In those previous filings, the EU noted that Google had originally required some sites, particularly bigger partners, to use AdSense exclusively if they wanted to use Google’s search box. Later, those terms were modified to allow some ads from competitors if they were placed in less favorable positions on the page, the EU says.
Google eventually dropped these conditions in 2016, which is when the EU formally launched its inquiry. But Vestager noted that Google’s ability to limit or exclude advertising competitors over a decade allowed it to gain a nearly unassailable leadership position, due to the network effects of online ad markets.
“Google’s rivals were unable to grow,” she concluded.
While Google is the world’s leading search engine, it is even more dominant in Europe, where its market share tops 90 percent.
Perhaps to blunt the bad news, Google announced changes to Android, the subject of the second antitrust fine.
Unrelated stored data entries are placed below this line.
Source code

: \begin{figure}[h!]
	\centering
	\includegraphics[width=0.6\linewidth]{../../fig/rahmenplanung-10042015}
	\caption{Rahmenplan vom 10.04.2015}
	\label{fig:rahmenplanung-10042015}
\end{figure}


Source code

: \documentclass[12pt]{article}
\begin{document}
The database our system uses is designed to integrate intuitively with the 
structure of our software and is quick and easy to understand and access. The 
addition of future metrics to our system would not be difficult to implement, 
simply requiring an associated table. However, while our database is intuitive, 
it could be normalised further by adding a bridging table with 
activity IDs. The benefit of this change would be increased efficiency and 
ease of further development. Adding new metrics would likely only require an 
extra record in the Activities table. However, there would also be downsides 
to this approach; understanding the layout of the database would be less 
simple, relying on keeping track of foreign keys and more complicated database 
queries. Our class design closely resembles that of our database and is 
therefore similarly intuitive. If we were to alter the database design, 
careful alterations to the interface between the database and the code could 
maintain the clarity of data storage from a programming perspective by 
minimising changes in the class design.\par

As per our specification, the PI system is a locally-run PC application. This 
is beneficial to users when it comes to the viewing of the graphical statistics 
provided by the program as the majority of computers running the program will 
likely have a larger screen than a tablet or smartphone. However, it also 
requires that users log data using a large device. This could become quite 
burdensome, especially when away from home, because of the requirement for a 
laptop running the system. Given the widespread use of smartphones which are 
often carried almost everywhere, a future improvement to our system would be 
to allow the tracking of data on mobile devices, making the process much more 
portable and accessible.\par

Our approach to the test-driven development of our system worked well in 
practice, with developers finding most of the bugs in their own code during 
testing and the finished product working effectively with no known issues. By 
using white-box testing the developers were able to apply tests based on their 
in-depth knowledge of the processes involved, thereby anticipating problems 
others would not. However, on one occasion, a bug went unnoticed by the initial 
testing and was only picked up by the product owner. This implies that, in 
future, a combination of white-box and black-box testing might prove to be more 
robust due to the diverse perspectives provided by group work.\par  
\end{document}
In a blog post, the company said it would start asking Android users which browsers and search apps they want to use.
The company said it had already made changes in Android licensing by “creating new, separate licenses for Google Play, the Google Chrome browser, and for Google Search. In doing so, we maintained the freedom for phone makers to install any alternative app alongside a Google app.”
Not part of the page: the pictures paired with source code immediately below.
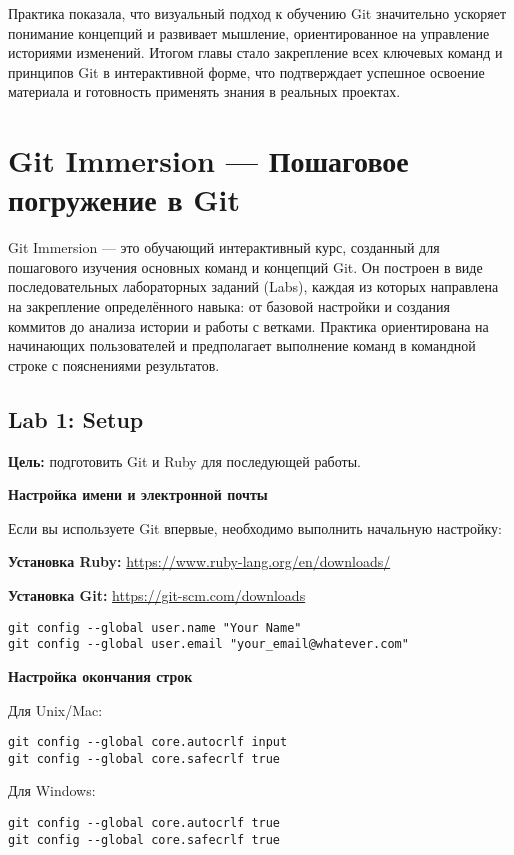 \documentclass[a4paper,12pt]{report}
\begin{document}
Практика показала, что визуальный подход к обучению Git значительно ускоряет понимание концепций и развивает мышление, ориентированное на управление историями изменений. Итогом главы стало закрепление всех ключевых команд и принципов Git в интерактивной форме, что подтверждает успешное освоение материала и готовность применять знания в реальных проектах.


\chapter{Git Immersion — Пошаговое погружение в Git}\label{git_immersive_practice}

Git Immersion — это обучающий интерактивный курс, созданный для пошагового изучения основных команд и концепций Git. Он построен в виде последовательных лабораторных заданий (Labs), каждая из которых направлена на закрепление определённого навыка: от базовой настройки и создания коммитов до анализа истории и работы с ветками. Практика ориентирована на начинающих пользователей и предполагает выполнение команд в командной строке с пояснениями результатов.

\section{Lab 1: Setup}
\textbf{Цель:} подготовить Git и Ruby для последующей работы.

\textbf{Настройка имени и электронной почты}

Если вы используете Git впервые, необходимо выполнить начальную настройку:

\textbf{Установка Ruby:} \url{https://www.ruby-lang.org/en/downloads/}

\textbf{Установка Git:} \url{https://git-scm.com/downloads}

\begin{verbatim}
git config --global user.name "Your Name"
git config --global user.email "your_email@whatever.com"
\end{verbatim}

\textbf{Настройка окончания строк}

Для Unix/Mac:
\begin{verbatim}
git config --global core.autocrlf input
git config --global core.safecrlf true
\end{verbatim}

Для Windows:
\begin{verbatim}
git config --global core.autocrlf true
git config --global core.safecrlf true
\end{verbatim}
\end{document}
But now the company will prompt existing users of Android to make them aware they have other choices besides Google’s stable of apps in order to promote “choice and competition.”
“We’ve always tried to give people the best and fastest answers — whether direct from Google, or from the wide range of specialist websites and app providers out there today,” wrote Kent Walker, Google’s senior vice president of global affairs. “These latest changes demonstrate our continued commitment to operating in an open and principled way.”